**Task description**
Every line below between the one holding "a bit, then" and the one holding "on symmetric intervals", inclusive, should be copied exactly, and no other line.

**Supplied entries**
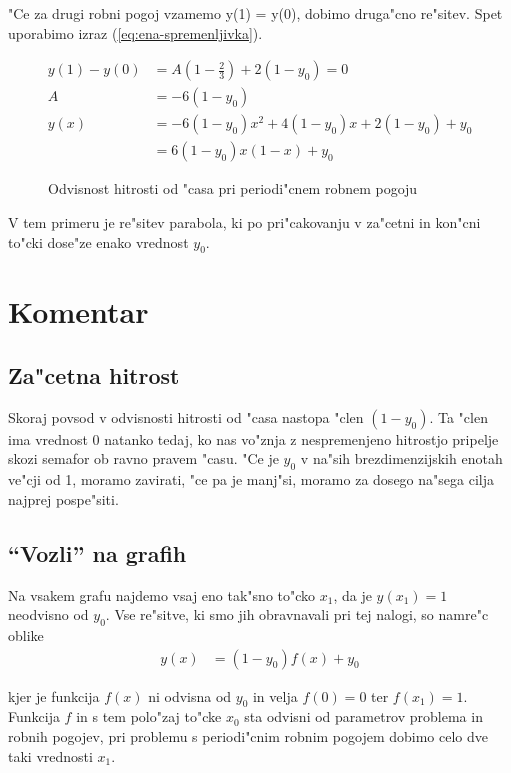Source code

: \documentclass[12pt]{article}
\begin{document}
"Ce za drugi robni pogoj vzamemo y(1) = y(0), dobimo druga"cno re"sitev. Spet uporabimo izraz (\ref{eq:ena-spremenljivka}). 

\begin{align}
y(1) - y(0) &= A(1-\frac{2}{3}) + 2(1-y_0) = 0 \\
A &= -6(1-y_0) \\
y(x) &=  -6(1-y_0)x^2 + 4(1-y_0)x + 2(1-y_0) + y_0 \\
&= 6(1-y_0)x(1-x) + y_0
\end{align}

\begin{figure}[h!]


\label{fig:periodicno} 
\caption{Odvisnost hitrosti od "casa pri periodi"cnem robnem pogoju}
\end{figure}

V tem primeru je re"sitev parabola, ki po pri"cakovanju v za"cetni in kon"cni to"cki dose"ze enako vrednost $y_0$.

\section{Komentar}

\subsection{Za"cetna hitrost}

Skoraj povsod v odvisnosti hitrosti od "casa nastopa "clen $(1-y_0)$. Ta "clen ima vrednost 0 natanko tedaj, ko nas vo"znja z nespremenjeno hitrostjo pripelje skozi semafor ob ravno pravem "casu. "Ce je $y_0$ v na"sih brezdimenzijskih enotah ve"cji od 1, moramo zavirati, "ce pa je manj"si, moramo za dosego na"sega cilja najprej pospe"siti. 

\subsection{``Vozli'' na grafih}

Na vsakem grafu najdemo vsaj eno tak"sno to"cko $x_1$, da je $y(x_1) = 1$ neodvisno od $y_0$. Vse re"sitve, ki smo jih obravnavali pri tej nalogi, so namre"c oblike
\begin{align}
  y(x) &= (1-y_0)f(x) + y_0
\end{align}

kjer je funkcija $f(x)$ ni odvisna od $y_0$ in velja $f(0) = 0$ ter $f(x_1) = 1$. Funkcija $f$ in s tem polo"zaj to"cke $x_0$ sta odvisni od parametrov problema in robnih pogojev, pri problemu s periodi"cnim robnim pogojem dobimo celo dve taki vrednosti $x_1$. 
\end{document}
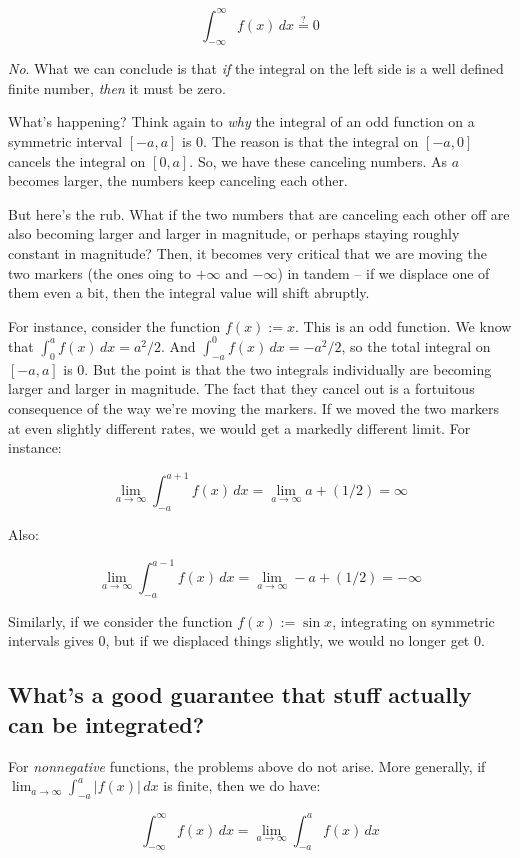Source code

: \documentclass[10pt]{amsart}
\begin{document}
$$\int_{-\infty}^\infty f(x) \, dx \stackrel{?}{=} 0$$

{\em No}. What we can conclude is that {\em if} the integral on the
left side is a well defined finite number, {\em then} it must be zero.

What's happening? Think again to {\em why} the integral of an odd
function on a symmetric interval $[-a,a]$ is $0$. The reason is that
the integral on $[-a,0]$ cancels the integral on $[0,a]$. So, we have
these canceling numbers. As $a$ becomes larger, the numbers keep
canceling each other.

But here's the rub. What if the two numbers that are canceling each
other off are also becoming larger and larger in magnitude, or perhaps
staying roughly constant in magnitude? Then, it becomes very critical
that we are moving the two markers (the ones oing to $+\infty$ and
$-\infty$) in tandem -- if we displace one of them even a bit, then
the integral value will shift abruptly.

For instance, consider the function $f(x) := x$. This is an odd
function. We know that $\int_0^a f(x) \, dx = a^2/2$. And $\int_{-a}^0
f(x) \, dx = -a^2/2$, so the total integral on $[-a,a]$ is $0$. But
the point is that the two integrals individually are becoming larger
and larger in magnitude. The fact that they cancel out is a fortuitous
consequence of the way we're moving the markers. If we moved the two
markers at even slightly different rates, we would get a markedly
different limit. For instance:

$$\lim_{a \to \infty} \int_{-a}^{a + 1} f(x) \, dx = \lim_{a \to \infty} a + (1/2) = \infty$$

Also:

$$\lim_{a \to \infty} \int_{-a}^{a - 1} f(x) \, dx = \lim_{a \to \infty} -a + (1/2) = -\infty$$

Similarly, if we consider the function $f(x) := \sin x$, integrating
on symmetric intervals gives $0$, but if we displaced things slightly,
we would no longer get $0$.

\subsection{What's a good guarantee that stuff actually can be integrated?}

For {\em nonnegative} functions, the problems above do not arise. More
generally, if $\lim_{a \to \infty} \int_{-a}^a |f(x)| \, dx$ is
finite, then we do have:

$$\int_{-\infty}^\infty f(x) \, dx = \lim_{a \to \infty} \int_{-a}^a f(x) \, dx$$
\end{document}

**Problem solution**
$-\infty$) in tandem -- if we displace one of them even a bit, then
the integral value will shift abruptly.

For instance, consider the function $f(x) := x$. This is an odd
function. We know that $\int_0^a f(x) \, dx = a^2/2$. And $\int_{-a}^0
f(x) \, dx = -a^2/2$, so the total integral on $[-a,a]$ is $0$. But
the point is that the two integrals individually are becoming larger
and larger in magnitude. The fact that they cancel out is a fortuitous
consequence of the way we're moving the markers. If we moved the two
markers at even slightly different rates, we would get a markedly
different limit. For instance:

$$\lim_{a \to \infty} \int_{-a}^{a + 1} f(x) \, dx = \lim_{a \to \infty} a + (1/2) = \infty$$

Also:

$$\lim_{a \to \infty} \int_{-a}^{a - 1} f(x) \, dx = \lim_{a \to \infty} -a + (1/2) = -\infty$$

Similarly, if we consider the function $f(x) := \sin x$, integrating
on symmetric intervals gives $0$, but if we displaced things slightly,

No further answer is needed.